Eggs are laid singly in thin water layers in the soil and are not part of an egg mass. After the first-stage juvenile emerges from the egg there are 4 molts, all of which occur in the soil. A study in Slovakia showed that X.diversicaudutum are capable of developing from egg to adult in approximately 12 weeks at 24 °C. All life stages, excluding eggs, are capable of surviving up to 3 years without a host plant. Females have been documented to live up to 5 years without a host. Eggs do not hatch below 5 °C and typically do not survive the winter.

==Host parasite relationship==
Xiphinema diversicaudatum, like many other species of dagger nematode, has a wide host range, with some of the more extensively studied ones including: strawberries, hops and roses. Other documented hosts include: grapevine, raspberry, apple, asparagus, cabbage, carrot, cherry, red clover, peach. The nematode itself inflicts direct damage to plants roots as it penetrates at its preferred feeding site just behind the root tip. Its long stylet enables it to reach into the vascular system of the plant causing local necrosis and hypertrophy. This feeding action prompts the formation of galls on lateral roots, in turn leading to a stunted root system. Above ground symptoms may not always be present in low-level infections but could include: reduced vigor, and chlorosis of leaves.

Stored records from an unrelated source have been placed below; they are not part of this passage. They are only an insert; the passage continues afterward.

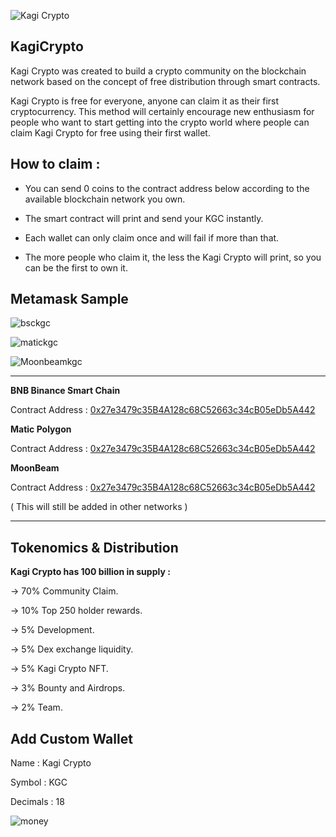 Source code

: ![Kagi Crypto](https://user-images.githubusercontent.com/122743766/215224676-b9128490-799b-4919-8dcd-874565374cc9.png)

KagiCrypto
-

Kagi Crypto was created to build a crypto community on the blockchain network based on the concept of free distribution through smart contracts.


Kagi Crypto is free for everyone, anyone can claim it as their first cryptocurrency. This method will certainly encourage new enthusiasm for people who want to start getting into the crypto world where people can claim Kagi Crypto for free using their first wallet.


How to claim :
-

- You can send 0 coins to the contract address below according to the available blockchain network you own.

- The smart contract will print and send your KGC instantly.

- Each wallet can only claim once and will fail if more than that.

- The more people who claim it, the less the Kagi Crypto will print, so you can be the first to own it.

Metamask Sample
-


![bsckgc](https://user-images.githubusercontent.com/122743766/218133180-06d64af0-e393-4477-8501-46c13cf152ef.png)



![matickgc](https://user-images.githubusercontent.com/122743766/218133247-c9bee330-f29b-4917-bc19-26e9ce2a6f10.png)



![Moonbeamkgc](https://user-images.githubusercontent.com/122743766/218133286-553e34f3-58c3-4990-b8d8-ab9caec69f55.png)

------

**BNB Binance Smart Chain**

Contract Address : [0x27e3479c35B4A128c68C52663c34cB05eDb5A442](https://bscscan.com/address/0x27e3479c35B4A128c68C52663c34cB05eDb5A442)


**Matic Polygon**

Contract Address : [0x27e3479c35B4A128c68C52663c34cB05eDb5A442](https://polygonscan.com/address/0x27e3479c35B4A128c68C52663c34cB05eDb5A442)


**MoonBeam**

Contract Address : [0x27e3479c35B4A128c68C52663c34cB05eDb5A442](https://moonbeam.moonscan.io/address/0x27e3479c35B4A128c68C52663c34cB05eDb5A442)


( This will still be added in other networks )

---------------------

Tokenomics & Distribution
-
**Kagi Crypto has 100 billion in supply :**

-> 70% Community Claim.

-> 10% Top 250 holder rewards.

->  5% Development.

->  5% Dex exchange liquidity.

->  5% Kagi Crypto NFT.

->  3% Bounty and Airdrops.

->  2% Team.

Add Custom Wallet
-


Name        : Kagi Crypto

Symbol      : KGC

Decimals    : 18


![money](https://user-images.githubusercontent.com/122743766/215224094-8fbccf1d-0f50-4c7a-9bdf-22ab8bf83c03.gif)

 It is often not just the presence of nematodes that is a concern but it is their ability to serve as a virus vector, in this case for the Arabis mosaic virus. The odontophore and esophagus are lined with cuticle, which has been shown to retain virus particles as a monolayer. These particles can then be shed with the cuticular lining as the nematode progresses through its normal life cycle. The vectoring capability of X.diversicaudatum has been shown to be specific to Arabis mosaic virus as no particles were absorbed by the cuticular lining when feeding on plants infected with grapevine fanleaf virus or raspberry ringspot virus. Infection with Arabis mosaic virus on natural hosts includes mosaics, mottling, chlorotic ringspots and sometimes necrosis.

==Management==
The ectoparasitic nature of X.diversicaudatum makes management problematic as the nematode can leave the root at any point in the life cycle and can either re-infect the same crop or migrate to a different one. A long life cycle and wide host range make it seem impractical to utilize fallowing or crop rotation methods.
The use of nematicides such as D-D and methyl bromide at 2 lb./100sq.ft. have been shown to be successful at limiting the numbers of nematodes and therefore limiting the spread of Arabis mosaic virus. A lesser amount of nematicide was shown to be successful if it was applied in the winter months but was less successful if applied in the summer. Nematicide application is economically appropriate on land that will be used to generate high value crops.
Nematicides have, however, been shown in recent years to have a detrimental effect on non-target organisms, including humans, as well as increasing environmental pollution. Modern research ideas are trying to move away from exclusive nematicide use and involve research into biocontrol, e.g. using microbes or other organisms that potentially have antagonistic effects on parasitic nematodes. A study carried out in palm oil plantations in South Sumatra, Indonesia, demonstrated a decline in Xiphinema diversicaudatum populations treated with nematicide and chitin formulation, when compared to nematicide use only.